What to work on: Retype all of the data without changing a single word.
··· Supplied entries ···
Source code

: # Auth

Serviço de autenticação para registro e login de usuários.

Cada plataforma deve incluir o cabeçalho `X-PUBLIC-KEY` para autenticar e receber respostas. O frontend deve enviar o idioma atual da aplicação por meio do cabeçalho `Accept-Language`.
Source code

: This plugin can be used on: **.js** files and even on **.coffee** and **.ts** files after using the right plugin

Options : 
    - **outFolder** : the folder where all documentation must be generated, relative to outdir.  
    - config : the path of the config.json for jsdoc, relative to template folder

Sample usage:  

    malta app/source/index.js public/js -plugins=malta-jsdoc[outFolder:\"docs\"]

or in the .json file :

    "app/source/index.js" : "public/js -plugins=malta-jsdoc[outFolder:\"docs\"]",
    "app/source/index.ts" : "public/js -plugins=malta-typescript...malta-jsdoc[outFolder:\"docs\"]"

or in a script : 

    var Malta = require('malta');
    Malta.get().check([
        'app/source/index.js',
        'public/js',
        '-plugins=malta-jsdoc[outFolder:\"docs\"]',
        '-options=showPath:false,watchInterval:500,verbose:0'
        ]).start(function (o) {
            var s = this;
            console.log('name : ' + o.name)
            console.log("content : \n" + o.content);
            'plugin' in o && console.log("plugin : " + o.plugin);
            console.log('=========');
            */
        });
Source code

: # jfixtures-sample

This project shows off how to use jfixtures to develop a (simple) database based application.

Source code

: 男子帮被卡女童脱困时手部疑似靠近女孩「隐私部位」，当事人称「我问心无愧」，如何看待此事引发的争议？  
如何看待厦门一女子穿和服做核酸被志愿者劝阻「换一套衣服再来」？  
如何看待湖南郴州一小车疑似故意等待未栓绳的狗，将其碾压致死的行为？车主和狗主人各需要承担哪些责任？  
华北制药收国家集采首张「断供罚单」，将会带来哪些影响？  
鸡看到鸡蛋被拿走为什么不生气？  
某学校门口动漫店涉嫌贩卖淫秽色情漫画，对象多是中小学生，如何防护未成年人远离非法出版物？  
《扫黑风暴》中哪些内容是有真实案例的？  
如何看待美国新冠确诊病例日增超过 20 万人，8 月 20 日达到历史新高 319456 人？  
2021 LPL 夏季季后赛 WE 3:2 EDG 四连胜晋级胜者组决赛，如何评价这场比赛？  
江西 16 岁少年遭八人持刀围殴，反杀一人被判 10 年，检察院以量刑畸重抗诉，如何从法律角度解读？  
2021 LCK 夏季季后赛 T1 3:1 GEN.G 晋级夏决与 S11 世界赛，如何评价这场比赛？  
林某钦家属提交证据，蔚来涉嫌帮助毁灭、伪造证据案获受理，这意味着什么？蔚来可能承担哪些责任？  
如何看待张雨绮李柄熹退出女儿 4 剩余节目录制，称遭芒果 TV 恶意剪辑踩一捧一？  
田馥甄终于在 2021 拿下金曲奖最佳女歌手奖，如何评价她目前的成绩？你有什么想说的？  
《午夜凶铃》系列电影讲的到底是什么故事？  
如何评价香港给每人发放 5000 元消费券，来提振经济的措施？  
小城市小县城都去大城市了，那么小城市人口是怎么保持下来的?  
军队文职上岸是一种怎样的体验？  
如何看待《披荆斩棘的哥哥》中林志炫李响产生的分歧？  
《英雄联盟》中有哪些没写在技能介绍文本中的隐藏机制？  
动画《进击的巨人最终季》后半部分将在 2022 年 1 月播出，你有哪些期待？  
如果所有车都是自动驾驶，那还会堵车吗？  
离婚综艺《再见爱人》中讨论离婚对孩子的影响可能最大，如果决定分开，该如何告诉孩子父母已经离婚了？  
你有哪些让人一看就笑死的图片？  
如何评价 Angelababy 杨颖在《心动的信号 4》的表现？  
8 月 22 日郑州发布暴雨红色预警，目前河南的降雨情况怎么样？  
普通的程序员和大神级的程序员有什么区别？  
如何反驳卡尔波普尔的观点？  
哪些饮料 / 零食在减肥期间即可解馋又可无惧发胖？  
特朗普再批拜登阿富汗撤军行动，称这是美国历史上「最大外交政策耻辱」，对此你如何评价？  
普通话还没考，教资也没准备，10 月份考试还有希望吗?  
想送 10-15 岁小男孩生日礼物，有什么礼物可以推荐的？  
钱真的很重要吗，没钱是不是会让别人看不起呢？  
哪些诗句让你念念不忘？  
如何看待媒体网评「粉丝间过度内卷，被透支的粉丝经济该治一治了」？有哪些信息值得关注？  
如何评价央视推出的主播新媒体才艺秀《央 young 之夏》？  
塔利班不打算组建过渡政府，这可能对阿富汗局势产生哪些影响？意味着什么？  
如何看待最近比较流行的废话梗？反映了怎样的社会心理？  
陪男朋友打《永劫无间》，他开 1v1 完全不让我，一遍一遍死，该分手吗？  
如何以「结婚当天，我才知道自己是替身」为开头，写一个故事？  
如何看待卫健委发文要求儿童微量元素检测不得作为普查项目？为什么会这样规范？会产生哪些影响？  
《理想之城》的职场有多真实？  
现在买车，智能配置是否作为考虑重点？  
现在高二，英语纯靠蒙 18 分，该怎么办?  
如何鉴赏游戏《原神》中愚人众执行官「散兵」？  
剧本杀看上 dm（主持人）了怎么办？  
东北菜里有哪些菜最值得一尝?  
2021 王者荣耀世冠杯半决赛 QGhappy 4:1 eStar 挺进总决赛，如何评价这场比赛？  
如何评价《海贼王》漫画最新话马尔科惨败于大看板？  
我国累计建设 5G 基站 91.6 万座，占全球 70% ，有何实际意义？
···
Response area:
Source code

: # Auth

Serviço de autenticação para registro e login de usuários.

Cada plataforma deve incluir o cabeçalho `X-PUBLIC-KEY` para autenticar e receber respostas. O frontend deve enviar o idioma atual da aplicação por meio do cabeçalho `Accept-Language`.
Source code

: This plugin can be used on: **.js** files and even on **.coffee** and **.ts** files after using the right plugin

Options : 
    - **outFolder** : the folder where all documentation must be generated, relative to outdir.  
    - config : the path of the config.json for jsdoc, relative to template folder

Sample usage:  

    malta app/source/index.js public/js -plugins=malta-jsdoc[outFolder:\"docs\"]

or in the .json file :

    "app/source/index.js" : "public/js -plugins=malta-jsdoc[outFolder:\"docs\"]",
    "app/source/index.ts" : "public/js -plugins=malta-typescript...malta-jsdoc[outFolder:\"docs\"]"

or in a script : 

    var Malta = require('malta');
    Malta.get().check([
        'app/source/index.js',
        'public/js',
        '-plugins=malta-jsdoc[outFolder:\"docs\"]',
        '-options=showPath:false,watchInterval:500,verbose:0'
        ]).start(function (o) {
            var s = this;
            console.log('name : ' + o.name)
            console.log("content : \n" + o.content);
            'plugin' in o && console.log("plugin : " + o.plugin);
            console.log('=========');
            */
        });
Source code

: # jfixtures-sample

This project shows off how to use jfixtures to develop a (simple) database based application.

Source code

: 男子帮被卡女童脱困时手部疑似靠近女孩「隐私部位」，当事人称「我问心无愧」，如何看待此事引发的争议？  
如何看待厦门一女子穿和服做核酸被志愿者劝阻「换一套衣服再来」？  
如何看待湖南郴州一小车疑似故意等待未栓绳的狗，将其碾压致死的行为？车主和狗主人各需要承担哪些责任？  
华北制药收国家集采首张「断供罚单」，将会带来哪些影响？  
鸡看到鸡蛋被拿走为什么不生气？  
某学校门口动漫店涉嫌贩卖淫秽色情漫画，对象多是中小学生，如何防护未成年人远离非法出版物？  
《扫黑风暴》中哪些内容是有真实案例的？  
如何看待美国新冠确诊病例日增超过 20 万人，8 月 20 日达到历史新高 319456 人？  
2021 LPL 夏季季后赛 WE 3:2 EDG 四连胜晋级胜者组决赛，如何评价这场比赛？  
江西 16 岁少年遭八人持刀围殴，反杀一人被判 10 年，检察院以量刑畸重抗诉，如何从法律角度解读？  
2021 LCK 夏季季后赛 T1 3:1 GEN.G 晋级夏决与 S11 世界赛，如何评价这场比赛？  
林某钦家属提交证据，蔚来涉嫌帮助毁灭、伪造证据案获受理，这意味着什么？蔚来可能承担哪些责任？  
如何看待张雨绮李柄熹退出女儿 4 剩余节目录制，称遭芒果 TV 恶意剪辑踩一捧一？  
田馥甄终于在 2021 拿下金曲奖最佳女歌手奖，如何评价她目前的成绩？你有什么想说的？  
《午夜凶铃》系列电影讲的到底是什么故事？  
如何评价香港给每人发放 5000 元消费券，来提振经济的措施？  
小城市小县城都去大城市了，那么小城市人口是怎么保持下来的?  
军队文职上岸是一种怎样的体验？  
如何看待《披荆斩棘的哥哥》中林志炫李响产生的分歧？  
《英雄联盟》中有哪些没写在技能介绍文本中的隐藏机制？  
动画《进击的巨人最终季》后半部分将在 2022 年 1 月播出，你有哪些期待？  
如果所有车都是自动驾驶，那还会堵车吗？  
离婚综艺《再见爱人》中讨论离婚对孩子的影响可能最大，如果决定分开，该如何告诉孩子父母已经离婚了？  
你有哪些让人一看就笑死的图片？  
如何评价 Angelababy 杨颖在《心动的信号 4》的表现？  
8 月 22 日郑州发布暴雨红色预警，目前河南的降雨情况怎么样？  
普通的程序员和大神级的程序员有什么区别？  
如何反驳卡尔波普尔的观点？  
哪些饮料 / 零食在减肥期间即可解馋又可无惧发胖？  
特朗普再批拜登阿富汗撤军行动，称这是美国历史上「最大外交政策耻辱」，对此你如何评价？  
普通话还没考，教资也没准备，10 月份考试还有希望吗?  
想送 10-15 岁小男孩生日礼物，有什么礼物可以推荐的？  
钱真的很重要吗，没钱是不是会让别人看不起呢？  
哪些诗句让你念念不忘？  
如何看待媒体网评「粉丝间过度内卷，被透支的粉丝经济该治一治了」？有哪些信息值得关注？  
如何评价央视推出的主播新媒体才艺秀《央 young 之夏》？  
塔利班不打算组建过渡政府，这可能对阿富汗局势产生哪些影响？意味着什么？  
如何看待最近比较流行的废话梗？反映了怎样的社会心理？  
陪男朋友打《永劫无间》，他开 1v1 完全不让我，一遍一遍死，该分手吗？  
如何以「结婚当天，我才知道自己是替身」为开头，写一个故事？  
如何看待卫健委发文要求儿童微量元素检测不得作为普查项目？为什么会这样规范？会产生哪些影响？  
《理想之城》的职场有多真实？  
现在买车，智能配置是否作为考虑重点？  
现在高二，英语纯靠蒙 18 分，该怎么办?  
如何鉴赏游戏《原神》中愚人众执行官「散兵」？  
剧本杀看上 dm（主持人）了怎么办？  
东北菜里有哪些菜最值得一尝?  
2021 王者荣耀世冠杯半决赛 QGhappy 4:1 eStar 挺进总决赛，如何评价这场比赛？  
如何评价《海贼王》漫画最新话马尔科惨败于大看板？  
我国累计建设 5G 基站 91.6 万座，占全球 70% ，有何实际意义？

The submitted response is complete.